For years my reading has focused on the development and evolution of the Progressive Era. Woodrow Wilson and Progressive Era thinkers challenged the founding principles of natural and individual rights and how they were used to design a government with limited power, checked and restrained. The founders also checked the absolutism of democracy, curtailing it with staggered terms of the representatives and using the mechanical process to slow changes to enable careful deliberation.

Progressive attitudes toward the constitution varied from dismissing the principles as only contingent on the time period to the historicism of Hegel, Pragmatism of Henry James and others and the social scientific outlook that dismissed the permanence of any principles whatsoever. Some such as William Howard Taft claimed to be progressive yet still retained a reverence for the constitution and were cautious about reforms that stretched interpretations to the point of constitutional heresy. FDR redefined the progressive reforms as a fulfillment of the Constitution; the new realities of urbanization, industrialization and financial mammoths required the application of constitutional restraints on political power to be applied to the new commercial giants who acted like independent sovereigns.

Reform is seductive; best intentions mask risks that are unveiled only in the future. A century after the progressive revolution we still struggle with inequality, poverty, urban decay, and the threat of corporate power. New terms like ‘regulatory capture’ disclose how the regulated have used the regulations for their own advantage. Corporate and special interest influence remains; we just register them now as lobbyists.

While the progressives assumed they possessed the moral authority for greater central control, they also assumed they had the competence. Experience has proven otherwise. Hayek explained the ‘fatal conceit’; assuming knowledge they did not possess and could not possess; markets and prices contain much more information than any single group of administrators can possibly know. This pretext of knowledge launches the government into ambitions that have disappointed the voters.

The progressives also assumed the administrative state would be freed from partisan issues.  Today that seems exceptionally naive.

The progressive challenges to the founding principles was largely intellectual and ideological; few challenged them on moral grounds. The current revolution of the woke vigilantes now challenges the entire morality of the founding; this is the danger of the 1619 Project and its reflection in the Black Lives Matter organization. By changing the focus of the founding from one of clarifying and protecting rights to one of advancing and protecting slavery they seek to remove any moral authority of the founding and the Declaration of Independence. It is no wonder that the statue toppling Olympics did not stop with the Confederates; Washington, Jefferson, and Lincoln were sure to follow.

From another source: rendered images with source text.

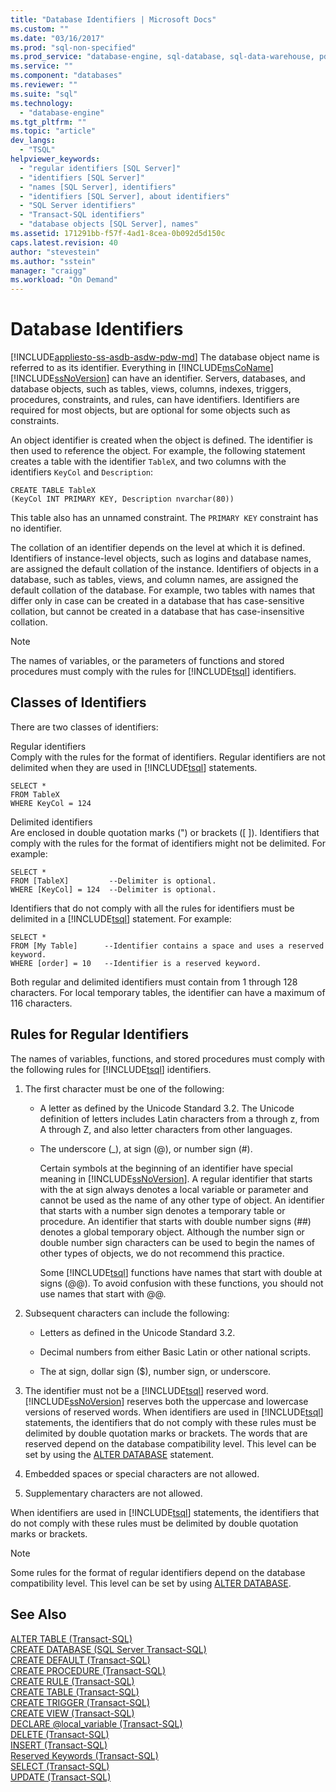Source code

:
 ```yaml
---
title: "Database Identifiers | Microsoft Docs"
ms.custom: ""
ms.date: "03/16/2017"
ms.prod: "sql-non-specified"
ms.prod_service: "database-engine, sql-database, sql-data-warehouse, pdw"
ms.service: ""
ms.component: "databases"
ms.reviewer: ""
ms.suite: "sql"
ms.technology: 
  - "database-engine"
ms.tgt_pltfrm: ""
ms.topic: "article"
dev_langs: 
  - "TSQL"
helpviewer_keywords: 
  - "regular identifiers [SQL Server]"
  - "identifiers [SQL Server]"
  - "names [SQL Server], identifiers"
  - "identifiers [SQL Server], about identifiers"
  - "SQL Server identifiers"
  - "Transact-SQL identifiers"
  - "database objects [SQL Server], names"
ms.assetid: 171291bb-f57f-4ad1-8cea-0b092d5d150c
caps.latest.revision: 40
author: "stevestein"
ms.author: "sstein"
manager: "craigg"
ms.workload: "On Demand"
---
```

# Database Identifiers
[!INCLUDE[appliesto-ss-asdb-asdw-pdw-md](../../includes/appliesto-ss-asdb-asdw-pdw-md.md)]
  The database object name is referred to as its identifier. Everything in [!INCLUDE[msCoName](../../includes/msconame-md.md)] [!INCLUDE[ssNoVersion](../../includes/ssnoversion-md.md)] can have an identifier. Servers, databases, and database objects, such as tables, views, columns, indexes, triggers, procedures, constraints, and rules, can have identifiers. Identifiers are required for most objects, but are optional for some objects such as constraints.  
  
 An object identifier is created when the object is defined. The identifier is then used to reference the object. For example, the following statement creates a table with the identifier `TableX`, and two columns with the identifiers `KeyCol` and `Description`:  
  
```  
CREATE TABLE TableX  
(KeyCol INT PRIMARY KEY, Description nvarchar(80))  
```  
  
 This table also has an unnamed constraint. The `PRIMARY KEY` constraint has no identifier.  
  
 The collation of an identifier depends on the level at which it is defined. Identifiers of instance-level objects, such as logins and database names, are assigned the default collation of the instance. Identifiers of objects in a database, such as tables, views, and column names, are assigned the default collation of the database. For example, two tables with names that differ only in case can be created in a database that has case-sensitive collation, but cannot be created in a database that has case-insensitive collation.  
  
> [!NOTE]  
>  The names of variables, or the parameters of functions and stored procedures must comply with the rules for [!INCLUDE[tsql](../../includes/tsql-md.md)] identifiers.  
  
## Classes of Identifiers  
 There are two classes of identifiers:  
  
 Regular identifiers  
 Comply with the rules for the format of identifiers. Regular identifiers are not delimited when they are used in [!INCLUDE[tsql](../../includes/tsql-md.md)] statements.  
  
```  
SELECT *  
FROM TableX  
WHERE KeyCol = 124  
```  
  
 Delimited identifiers  
 Are enclosed in double quotation marks (") or brackets ([ ]). Identifiers that comply with the rules for the format of identifiers might not be delimited. For example:  
  
```  
SELECT *  
FROM [TableX]         --Delimiter is optional.  
WHERE [KeyCol] = 124  --Delimiter is optional.  
```  
  
 Identifiers that do not comply with all the rules for identifiers must be delimited in a [!INCLUDE[tsql](../../includes/tsql-md.md)] statement. For example:  
  
```  
SELECT *  
FROM [My Table]      --Identifier contains a space and uses a reserved keyword.  
WHERE [order] = 10   --Identifier is a reserved keyword.  
```  
  
 Both regular and delimited identifiers must contain from 1 through 128 characters. For local temporary tables, the identifier can have a maximum of 116 characters.  
  
## Rules for Regular Identifiers  
 The names of variables, functions, and stored procedures must comply with the following rules for [!INCLUDE[tsql](../../includes/tsql-md.md)] identifiers.  
  
1.  The first character must be one of the following:  
  
    -   A letter as defined by the Unicode Standard 3.2. The Unicode definition of letters includes Latin characters from a through z, from A through Z, and also letter characters from other languages.  
  
    -   The underscore (_), at sign (@), or number sign (#).  
  
         Certain symbols at the beginning of an identifier have special meaning in [!INCLUDE[ssNoVersion](../../includes/ssnoversion-md.md)]. A regular identifier that starts with the at sign always denotes a local variable or parameter and cannot be used as the name of any other type of object. An identifier that starts with a number sign denotes a temporary table or procedure. An identifier that starts with double number signs (##) denotes a global temporary object. Although the number sign or double number sign characters can be used to begin the names of other types of objects, we do not recommend this practice.  
  
         Some [!INCLUDE[tsql](../../includes/tsql-md.md)] functions have names that start with double at signs (@@). To avoid confusion with these functions, you should not use names that start with @@.  
  
2.  Subsequent characters can include the following:  
  
    -   Letters as defined in the Unicode Standard 3.2.  
  
    -   Decimal numbers from either Basic Latin or other national scripts.  
  
    -   The at sign, dollar sign ($), number sign, or underscore.  
  
3.  The identifier must not be a [!INCLUDE[tsql](../../includes/tsql-md.md)] reserved word. [!INCLUDE[ssNoVersion](../../includes/ssnoversion-md.md)] reserves both the uppercase and lowercase versions of reserved words. When identifiers are used in [!INCLUDE[tsql](../../includes/tsql-md.md)] statements, the identifiers that do not comply with these rules must be delimited by double quotation marks or brackets. The words that are reserved depend on the database compatibility level. This level can be set by using the [ALTER DATABASE](../../t-sql/statements/alter-database-transact-sql-compatibility-level.md) statement.  
  
4.  Embedded spaces or special characters are not allowed.  
  
5.  Supplementary characters are not allowed.  
  
 When identifiers are used in [!INCLUDE[tsql](../../includes/tsql-md.md)] statements, the identifiers that do not comply with these rules must be delimited by double quotation marks or brackets.  
  
> [!NOTE]  
>  Some rules for the format of regular identifiers depend on the database compatibility level. This level can be set by using [ALTER DATABASE](../../t-sql/statements/alter-database-transact-sql-compatibility-level.md).  
  
## See Also  
 [ALTER TABLE &#40;Transact-SQL&#41;](../../t-sql/statements/alter-table-transact-sql.md)   
 [CREATE DATABASE &#40;SQL Server Transact-SQL&#41;](../../t-sql/statements/create-database-sql-server-transact-sql.md)   
 [CREATE DEFAULT &#40;Transact-SQL&#41;](../../t-sql/statements/create-default-transact-sql.md)   
 [CREATE PROCEDURE &#40;Transact-SQL&#41;](../../t-sql/statements/create-procedure-transact-sql.md)   
 [CREATE RULE &#40;Transact-SQL&#41;](../../t-sql/statements/create-rule-transact-sql.md)   
 [CREATE TABLE &#40;Transact-SQL&#41;](../../t-sql/statements/create-table-transact-sql.md)   
 [CREATE TRIGGER &#40;Transact-SQL&#41;](../../t-sql/statements/create-trigger-transact-sql.md)   
 [CREATE VIEW &#40;Transact-SQL&#41;](../../t-sql/statements/create-view-transact-sql.md)   
 [DECLARE @local_variable &#40;Transact-SQL&#41;](../../t-sql/language-elements/declare-local-variable-transact-sql.md)   
 [DELETE &#40;Transact-SQL&#41;](../../t-sql/statements/delete-transact-sql.md)   
 [INSERT &#40;Transact-SQL&#41;](../../t-sql/statements/insert-transact-sql.md)   
 [Reserved Keywords &#40;Transact-SQL&#41;](../../t-sql/language-elements/reserved-keywords-transact-sql.md)   
 [SELECT &#40;Transact-SQL&#41;](../../t-sql/queries/select-transact-sql.md)   
 [UPDATE &#40;Transact-SQL&#41;](../../t-sql/queries/update-transact-sql.md)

History is a complex set of paradoxes that defy single schools of analysis. We are all the result of great advances and great blunders, but our progress is not inevitable as the historicists believed. It is the results of errors and corrections and institutions from the family and churches to local communities and social organizations. Deconstructive Jacobin mobs seeks to destroy these pillars with the political version of original sin; obscuring responsibility and accountability with a past that can never be rectified and never be escaped. Combined with the denial of personal agency, this new challenge to the Constitution may be the most threatening one we have faced.